START SOURCE DATA

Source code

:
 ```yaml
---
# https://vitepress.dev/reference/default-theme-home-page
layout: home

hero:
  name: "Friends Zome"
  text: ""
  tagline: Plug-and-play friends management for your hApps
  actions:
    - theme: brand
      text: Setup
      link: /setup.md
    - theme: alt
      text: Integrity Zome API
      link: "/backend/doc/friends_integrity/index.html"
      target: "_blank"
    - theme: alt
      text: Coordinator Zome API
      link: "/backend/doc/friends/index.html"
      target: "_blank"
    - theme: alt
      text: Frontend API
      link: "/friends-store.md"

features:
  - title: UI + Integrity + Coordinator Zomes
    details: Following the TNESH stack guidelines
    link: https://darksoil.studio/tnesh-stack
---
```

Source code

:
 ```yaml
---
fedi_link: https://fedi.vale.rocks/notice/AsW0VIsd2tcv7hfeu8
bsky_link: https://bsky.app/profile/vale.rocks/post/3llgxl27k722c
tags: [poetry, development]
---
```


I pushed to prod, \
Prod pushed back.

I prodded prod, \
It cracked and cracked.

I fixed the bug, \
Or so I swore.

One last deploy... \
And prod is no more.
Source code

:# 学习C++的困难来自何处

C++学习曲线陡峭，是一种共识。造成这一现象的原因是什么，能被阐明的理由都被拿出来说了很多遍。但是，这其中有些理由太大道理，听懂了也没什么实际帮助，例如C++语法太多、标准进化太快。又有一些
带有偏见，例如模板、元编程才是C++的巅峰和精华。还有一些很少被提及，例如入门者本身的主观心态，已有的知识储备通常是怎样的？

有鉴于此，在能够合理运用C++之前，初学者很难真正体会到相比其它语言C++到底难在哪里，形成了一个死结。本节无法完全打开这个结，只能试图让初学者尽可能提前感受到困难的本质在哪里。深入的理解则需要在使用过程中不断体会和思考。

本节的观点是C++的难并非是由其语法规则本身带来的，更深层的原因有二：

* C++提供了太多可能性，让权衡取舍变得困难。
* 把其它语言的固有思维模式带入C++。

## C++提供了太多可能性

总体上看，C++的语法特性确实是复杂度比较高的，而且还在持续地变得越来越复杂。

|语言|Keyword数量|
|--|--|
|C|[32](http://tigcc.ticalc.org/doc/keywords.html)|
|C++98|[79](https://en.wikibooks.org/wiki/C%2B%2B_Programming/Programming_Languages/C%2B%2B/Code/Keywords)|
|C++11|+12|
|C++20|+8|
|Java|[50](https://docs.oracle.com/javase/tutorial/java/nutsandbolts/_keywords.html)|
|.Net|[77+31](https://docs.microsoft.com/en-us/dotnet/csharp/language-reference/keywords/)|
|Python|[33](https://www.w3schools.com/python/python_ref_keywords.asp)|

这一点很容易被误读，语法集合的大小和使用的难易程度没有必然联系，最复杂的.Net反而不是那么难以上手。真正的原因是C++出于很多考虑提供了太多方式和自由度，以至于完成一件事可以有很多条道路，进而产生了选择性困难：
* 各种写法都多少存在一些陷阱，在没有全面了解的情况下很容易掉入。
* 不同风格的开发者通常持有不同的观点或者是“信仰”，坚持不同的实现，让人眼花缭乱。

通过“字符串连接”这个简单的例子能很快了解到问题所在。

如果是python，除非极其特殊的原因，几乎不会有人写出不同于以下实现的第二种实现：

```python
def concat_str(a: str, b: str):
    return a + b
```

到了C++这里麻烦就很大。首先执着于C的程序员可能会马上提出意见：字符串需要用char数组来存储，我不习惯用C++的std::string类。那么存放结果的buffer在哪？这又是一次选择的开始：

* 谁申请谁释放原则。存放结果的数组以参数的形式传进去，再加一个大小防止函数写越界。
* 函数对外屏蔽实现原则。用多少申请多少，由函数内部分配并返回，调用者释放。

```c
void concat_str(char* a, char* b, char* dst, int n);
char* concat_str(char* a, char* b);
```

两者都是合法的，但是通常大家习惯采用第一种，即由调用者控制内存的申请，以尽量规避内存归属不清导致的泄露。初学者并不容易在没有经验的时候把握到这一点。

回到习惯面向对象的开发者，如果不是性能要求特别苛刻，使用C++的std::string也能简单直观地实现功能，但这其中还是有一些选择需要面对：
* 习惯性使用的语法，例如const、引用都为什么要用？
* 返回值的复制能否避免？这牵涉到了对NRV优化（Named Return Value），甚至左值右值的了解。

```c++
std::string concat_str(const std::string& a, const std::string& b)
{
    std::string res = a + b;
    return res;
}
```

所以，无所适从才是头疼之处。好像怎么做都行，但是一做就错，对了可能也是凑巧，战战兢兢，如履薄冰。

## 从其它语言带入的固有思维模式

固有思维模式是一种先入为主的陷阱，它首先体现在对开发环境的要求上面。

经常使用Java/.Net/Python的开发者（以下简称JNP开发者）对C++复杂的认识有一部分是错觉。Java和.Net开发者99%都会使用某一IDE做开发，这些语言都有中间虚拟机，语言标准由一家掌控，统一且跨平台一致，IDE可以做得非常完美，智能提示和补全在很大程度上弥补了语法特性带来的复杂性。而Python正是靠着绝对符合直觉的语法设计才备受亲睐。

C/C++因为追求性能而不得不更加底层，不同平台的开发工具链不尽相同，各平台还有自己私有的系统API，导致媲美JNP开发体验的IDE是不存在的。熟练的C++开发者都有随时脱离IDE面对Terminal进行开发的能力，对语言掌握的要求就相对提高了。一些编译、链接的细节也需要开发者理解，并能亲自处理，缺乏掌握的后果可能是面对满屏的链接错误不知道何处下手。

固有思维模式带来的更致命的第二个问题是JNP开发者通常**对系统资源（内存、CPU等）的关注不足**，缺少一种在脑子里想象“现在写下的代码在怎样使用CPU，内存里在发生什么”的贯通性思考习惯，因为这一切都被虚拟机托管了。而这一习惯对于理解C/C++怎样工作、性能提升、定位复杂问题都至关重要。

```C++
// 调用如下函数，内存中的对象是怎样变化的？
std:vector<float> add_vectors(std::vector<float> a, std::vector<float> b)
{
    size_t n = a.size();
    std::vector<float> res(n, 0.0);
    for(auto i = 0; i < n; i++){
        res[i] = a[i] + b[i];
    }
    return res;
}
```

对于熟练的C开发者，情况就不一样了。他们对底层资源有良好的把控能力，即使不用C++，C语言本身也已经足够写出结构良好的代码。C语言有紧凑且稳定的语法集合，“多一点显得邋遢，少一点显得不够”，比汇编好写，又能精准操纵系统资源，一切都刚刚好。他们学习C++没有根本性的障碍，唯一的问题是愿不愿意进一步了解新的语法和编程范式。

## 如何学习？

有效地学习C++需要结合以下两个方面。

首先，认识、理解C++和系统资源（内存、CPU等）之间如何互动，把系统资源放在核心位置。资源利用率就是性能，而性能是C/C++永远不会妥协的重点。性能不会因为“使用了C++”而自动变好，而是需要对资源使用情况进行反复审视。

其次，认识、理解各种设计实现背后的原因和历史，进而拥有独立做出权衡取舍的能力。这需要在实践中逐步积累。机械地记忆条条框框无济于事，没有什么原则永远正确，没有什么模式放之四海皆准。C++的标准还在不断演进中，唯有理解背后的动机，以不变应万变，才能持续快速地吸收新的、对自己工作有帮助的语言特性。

END SOURCE DATA

EXERCISE DIRECTIONS | Would you please restate all of the entries exactly?

TASK RESULT |
Source code

:
 ```yaml
---
# https://vitepress.dev/reference/default-theme-home-page
layout: home

hero:
  name: "Friends Zome"
  text: ""
  tagline: Plug-and-play friends management for your hApps
  actions:
    - theme: brand
      text: Setup
      link: /setup.md
    - theme: alt
      text: Integrity Zome API
      link: "/backend/doc/friends_integrity/index.html"
      target: "_blank"
    - theme: alt
      text: Coordinator Zome API
      link: "/backend/doc/friends/index.html"
      target: "_blank"
    - theme: alt
      text: Frontend API
      link: "/friends-store.md"

features:
  - title: UI + Integrity + Coordinator Zomes
    details: Following the TNESH stack guidelines
    link: https://darksoil.studio/tnesh-stack
---
```

Source code

:
 ```yaml
---
fedi_link: https://fedi.vale.rocks/notice/AsW0VIsd2tcv7hfeu8
bsky_link: https://bsky.app/profile/vale.rocks/post/3llgxl27k722c
tags: [poetry, development]
---
```


I pushed to prod, \
Prod pushed back.

I prodded prod, \
It cracked and cracked.

I fixed the bug, \
Or so I swore.

One last deploy... \
And prod is no more.
Source code

:# 学习C++的困难来自何处

C++学习曲线陡峭，是一种共识。造成这一现象的原因是什么，能被阐明的理由都被拿出来说了很多遍。但是，这其中有些理由太大道理，听懂了也没什么实际帮助，例如C++语法太多、标准进化太快。又有一些
带有偏见，例如模板、元编程才是C++的巅峰和精华。还有一些很少被提及，例如入门者本身的主观心态，已有的知识储备通常是怎样的？

有鉴于此，在能够合理运用C++之前，初学者很难真正体会到相比其它语言C++到底难在哪里，形成了一个死结。本节无法完全打开这个结，只能试图让初学者尽可能提前感受到困难的本质在哪里。深入的理解则需要在使用过程中不断体会和思考。

本节的观点是C++的难并非是由其语法规则本身带来的，更深层的原因有二：

* C++提供了太多可能性，让权衡取舍变得困难。
* 把其它语言的固有思维模式带入C++。

## C++提供了太多可能性

总体上看，C++的语法特性确实是复杂度比较高的，而且还在持续地变得越来越复杂。

|语言|Keyword数量|
|--|--|
|C|[32](http://tigcc.ticalc.org/doc/keywords.html)|
|C++98|[79](https://en.wikibooks.org/wiki/C%2B%2B_Programming/Programming_Languages/C%2B%2B/Code/Keywords)|
|C++11|+12|
|C++20|+8|
|Java|[50](https://docs.oracle.com/javase/tutorial/java/nutsandbolts/_keywords.html)|
|.Net|[77+31](https://docs.microsoft.com/en-us/dotnet/csharp/language-reference/keywords/)|
|Python|[33](https://www.w3schools.com/python/python_ref_keywords.asp)|

这一点很容易被误读，语法集合的大小和使用的难易程度没有必然联系，最复杂的.Net反而不是那么难以上手。真正的原因是C++出于很多考虑提供了太多方式和自由度，以至于完成一件事可以有很多条道路，进而产生了选择性困难：
* 各种写法都多少存在一些陷阱，在没有全面了解的情况下很容易掉入。
* 不同风格的开发者通常持有不同的观点或者是“信仰”，坚持不同的实现，让人眼花缭乱。

通过“字符串连接”这个简单的例子能很快了解到问题所在。

如果是python，除非极其特殊的原因，几乎不会有人写出不同于以下实现的第二种实现：

```python
def concat_str(a: str, b: str):
    return a + b
```

到了C++这里麻烦就很大。首先执着于C的程序员可能会马上提出意见：字符串需要用char数组来存储，我不习惯用C++的std::string类。那么存放结果的buffer在哪？这又是一次选择的开始：

* 谁申请谁释放原则。存放结果的数组以参数的形式传进去，再加一个大小防止函数写越界。
* 函数对外屏蔽实现原则。用多少申请多少，由函数内部分配并返回，调用者释放。

```c
void concat_str(char* a, char* b, char* dst, int n);
char* concat_str(char* a, char* b);
```

两者都是合法的，但是通常大家习惯采用第一种，即由调用者控制内存的申请，以尽量规避内存归属不清导致的泄露。初学者并不容易在没有经验的时候把握到这一点。

回到习惯面向对象的开发者，如果不是性能要求特别苛刻，使用C++的std::string也能简单直观地实现功能，但这其中还是有一些选择需要面对：
* 习惯性使用的语法，例如const、引用都为什么要用？
* 返回值的复制能否避免？这牵涉到了对NRV优化（Named Return Value），甚至左值右值的了解。

```c++
std::string concat_str(const std::string& a, const std::string& b)
{
    std::string res = a + b;
    return res;
}
```

所以，无所适从才是头疼之处。好像怎么做都行，但是一做就错，对了可能也是凑巧，战战兢兢，如履薄冰。

## 从其它语言带入的固有思维模式

固有思维模式是一种先入为主的陷阱，它首先体现在对开发环境的要求上面。

经常使用Java/.Net/Python的开发者（以下简称JNP开发者）对C++复杂的认识有一部分是错觉。Java和.Net开发者99%都会使用某一IDE做开发，这些语言都有中间虚拟机，语言标准由一家掌控，统一且跨平台一致，IDE可以做得非常完美，智能提示和补全在很大程度上弥补了语法特性带来的复杂性。而Python正是靠着绝对符合直觉的语法设计才备受亲睐。

C/C++因为追求性能而不得不更加底层，不同平台的开发工具链不尽相同，各平台还有自己私有的系统API，导致媲美JNP开发体验的IDE是不存在的。熟练的C++开发者都有随时脱离IDE面对Terminal进行开发的能力，对语言掌握的要求就相对提高了。一些编译、链接的细节也需要开发者理解，并能亲自处理，缺乏掌握的后果可能是面对满屏的链接错误不知道何处下手。

固有思维模式带来的更致命的第二个问题是JNP开发者通常**对系统资源（内存、CPU等）的关注不足**，缺少一种在脑子里想象“现在写下的代码在怎样使用CPU，内存里在发生什么”的贯通性思考习惯，因为这一切都被虚拟机托管了。而这一习惯对于理解C/C++怎样工作、性能提升、定位复杂问题都至关重要。

```C++
// 调用如下函数，内存中的对象是怎样变化的？
std:vector<float> add_vectors(std::vector<float> a, std::vector<float> b)
{
    size_t n = a.size();
    std::vector<float> res(n, 0.0);
    for(auto i = 0; i < n; i++){
        res[i] = a[i] + b[i];
    }
    return res;
}
```

对于熟练的C开发者，情况就不一样了。他们对底层资源有良好的把控能力，即使不用C++，C语言本身也已经足够写出结构良好的代码。C语言有紧凑且稳定的语法集合，“多一点显得邋遢，少一点显得不够”，比汇编好写，又能精准操纵系统资源，一切都刚刚好。他们学习C++没有根本性的障碍，唯一的问题是愿不愿意进一步了解新的语法和编程范式。

## 如何学习？

有效地学习C++需要结合以下两个方面。

首先，认识、理解C++和系统资源（内存、CPU等）之间如何互动，把系统资源放在核心位置。资源利用率就是性能，而性能是C/C++永远不会妥协的重点。性能不会因为“使用了C++”而自动变好，而是需要对资源使用情况进行反复审视。

其次，认识、理解各种设计实现背后的原因和历史，进而拥有独立做出权衡取舍的能力。这需要在实践中逐步积累。机械地记忆条条框框无济于事，没有什么原则永远正确，没有什么模式放之四海皆准。C++的标准还在不断演进中，唯有理解背后的动机，以不变应万变，才能持续快速地吸收新的、对自己工作有帮助的语言特性。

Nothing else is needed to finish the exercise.